Appartenente alla famiglia Cynara Scolymus è una pianta erbacea perenne, che può durare oltre dieci anni, coltivata in due cultivar: Castellammare e relativi cloni (il cui periodo di produzione è inizio gennaio) e Campagnano e relativi cloni (periodo di produzione marzo-aprile). La parte edule del carciofo è l’infiorescenza, o capolino, caratterizzata da una forma sferica e compatta, da foglie di colore verde violetto, senza spine e da un cuore morbido e tenero. Ha un odore di erbaceo spiccato e qualità organolettiche inconfondibili: un sapore erbaceo e leggermente amarognolo che man mano ci si avvicina al cuore, diventa più dolce. 

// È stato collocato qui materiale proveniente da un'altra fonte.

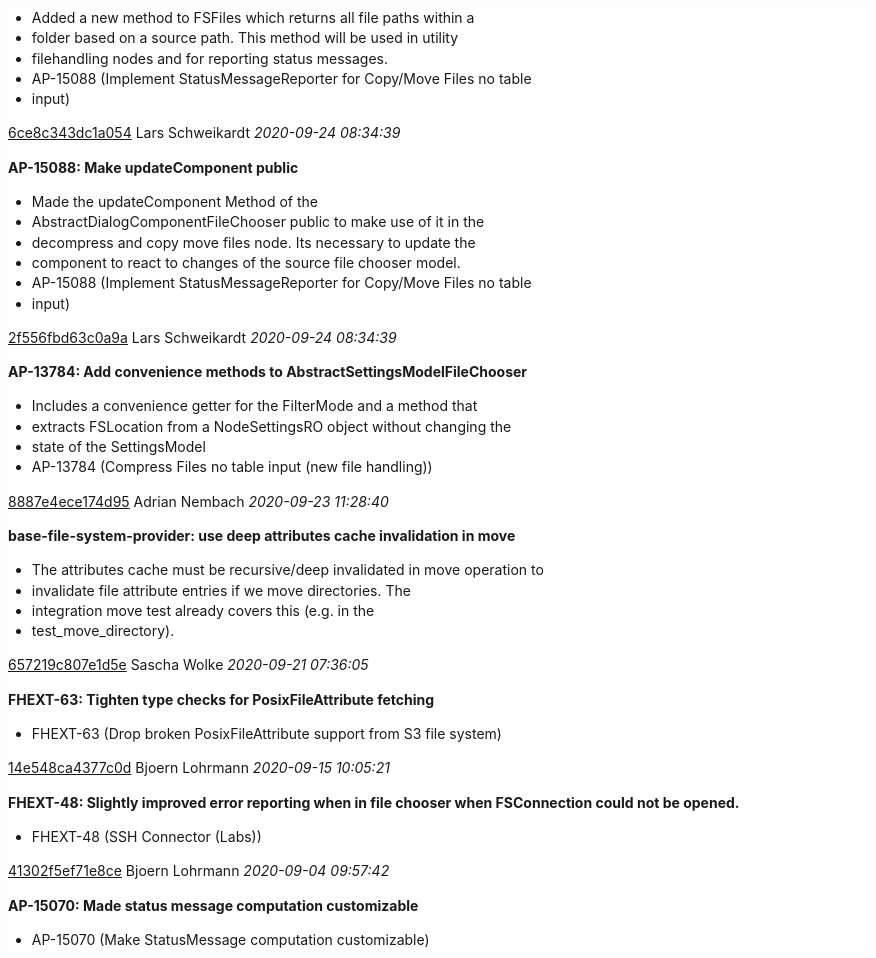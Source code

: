  * Added a new method to FSFiles which returns all file paths within a 
 * folder based on a source path. This method will be used in utility 
 * filehandling nodes and for reporting status messages. 
 * AP-15088 (Implement StatusMessageReporter for Copy/Move Files no table 
 * input) 

[6ce8c343dc1a054](https://bitbucket.org/knime/knime-base/commits/6ce8c343dc1a054) Lars Schweikardt *2020-09-24 08:34:39*

**AP-15088: Make updateComponent public**

 * Made the updateComponent Method of the 
 * AbstractDialogComponentFileChooser public to make use of it in the 
 * decompress and copy move files node. Its necessary to update the 
 * component to react to changes of the source file chooser model. 
 * AP-15088 (Implement StatusMessageReporter for Copy/Move Files no table 
 * input) 

[2f556fbd63c0a9a](https://bitbucket.org/knime/knime-base/commits/2f556fbd63c0a9a) Lars Schweikardt *2020-09-24 08:34:39*

**AP-13784: Add convenience methods to AbstractSettingsModelFileChooser**

 * Includes a convenience getter for the FilterMode and a method that 
 * extracts FSLocation from a NodeSettingsRO object without changing the 
 * state of the SettingsModel 
 * AP-13784 (Compress Files no table input (new file handling)) 

[8887e4ece174d95](https://bitbucket.org/knime/knime-base/commits/8887e4ece174d95) Adrian Nembach *2020-09-23 11:28:40*

**base-file-system-provider: use deep attributes cache invalidation in move**

 * The attributes cache must be recursive/deep invalidated in move operation to 
 * invalidate file attribute entries if we move directories. The 
 * integration move test already covers this (e.g. in the 
 * test_move_directory). 

[657219c807e1d5e](https://bitbucket.org/knime/knime-base/commits/657219c807e1d5e) Sascha Wolke *2020-09-21 07:36:05*

**FHEXT-63: Tighten type checks for PosixFileAttribute fetching**

 * FHEXT-63 (Drop broken PosixFileAttribute support from S3 file system) 

[14e548ca4377c0d](https://bitbucket.org/knime/knime-base/commits/14e548ca4377c0d) Bjoern Lohrmann *2020-09-15 10:05:21*

**FHEXT-48: Slightly improved error reporting when in file chooser when FSConnection could not be opened.**

 * FHEXT-48 (SSH Connector (Labs)) 

[41302f5ef71e8ce](https://bitbucket.org/knime/knime-base/commits/41302f5ef71e8ce) Bjoern Lohrmann *2020-09-04 09:57:42*

**AP-15070: Made status message computation customizable**

 * AP-15070 (Make StatusMessage computation customizable)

La coltivazione richiede molte cure da parte dei cinaricoltori che effettuano una raccolta manuale che ha inizio a gennaio e si protrae fino a maggio. Dopo la raccolta, per apprezzarne appieno il gusto e la qualità, va consumato freschissimo e non conservato a lungo in frigorifero. Al momento dell’acquisto è bene scegliere carciofi pieni e sodi, con foglie dure e ben serrate e senza macchie. Se sono molto freschi e hanno il gambo lungo è possibile immergerli nell’acqua come si farebbe con i fiori freschi. 

Il carciofo è una pianta originaria dei paesi del Mediterraneo orientale, sulle cui origini abbondano ipotesi e congetture. Molti affermano che a iniziarne la coltivazione furono gli Egizi (che pare lo utilizzassero largamente come pianta medicinale), altri sostengono siano stati gli Etruschi, come sembrerebbero testimoniare le raffigurazioni parietali di foglie di carciofo in alcune tombe della necropoli etrusca di Tarquinia. 

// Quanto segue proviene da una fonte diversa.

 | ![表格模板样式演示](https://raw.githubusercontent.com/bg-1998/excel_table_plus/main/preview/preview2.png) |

Accenni al carciofo si rintracciano nella storia greca e romana. La mitologia greca ne narra la nascita attraverso la leggenda di Cynara, una ninfa bellissima che fece invaghire di sé Zeus che, geloso, la trasformò in ortaggio verde, spinoso ma dal cuore tenero. Il filosofo greco Teofrasto (III sec. a.C.) decanta le virtù dei cardii pineae, mentre Plinio il Vecchio nel I sec. d.C. accenna all’uso nella cucina romana. In particolare, nella sua Naturalis Historia, lo storico annovera diverse varietà di cardi e tra essi un tipo che produce “fiori spessi e viola, aventi un unico stelo”, probabile progenitore degli attuali carciofi. Egli elenca anche le proprietà curative dell’ortaggio che oltre ad essere un afrodisiaco e un diuretico naturale avrebbe avuto anche una funzione nella cura dell’alopecia, dell’alitosi, dell’indigestione ed un potere nel concepimento di figli maschi! 

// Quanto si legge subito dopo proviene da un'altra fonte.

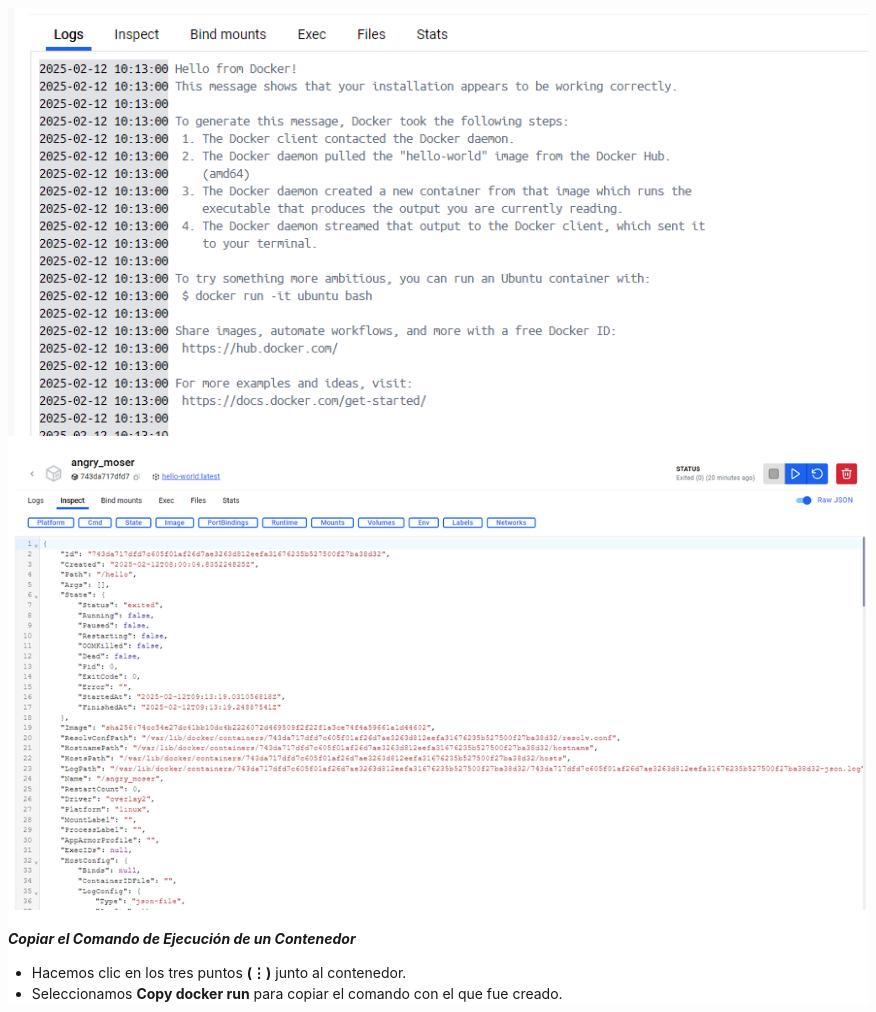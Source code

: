 ![image.png](image%2018.png)

![image.png](image%2019.png)

***Copiar el Comando de Ejecución de un Contenedor***

- Hacemos clic en los tres puntos **(⋮)** junto al contenedor.
- Seleccionamos **Copy docker run** para copiar el comando con el que fue creado.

Anche Columella nel suo De Re Rustica oltre a descriverne modi, tempi di coltivazione e proprietà fa accenno alle sue proprietà organolettiche. Lo definisce caro a Bacco poiché dopo “un suo boccone il palato è dolce ad ogni tipo di vino”. Nel suo trattato di cucina, De re coquinaria, Apicio riporta spesso i carciofi nelle sue ricette, come quelli conditi con il famoso garum o i cuori di cynara di cui i Romani erano ghiotti se lessati in acqua o vino. Dopo il periodo dell’impero romano, del carciofo si perdono le testimonianze storiche. Furono gli Arabi che lo riportarono in cucina, e non a caso il termine carciofo deriva proprio dall’arabo al-karshuf ovvero “spina di terra” e “pianta che punge”. Molto più tardi, persino durante il Rinascimento si fa riferimento a questo ortaggio. Lo stesso cuoco barocco in Vaticano, Bartolomeo Scappi, ne parla nel suo trattato di cucina ed i viaggiatori del Grand Tour ottocentesco raccontano che nel Lazio al mercato si potevano acquistare 30 carciofi per “un paolo”. 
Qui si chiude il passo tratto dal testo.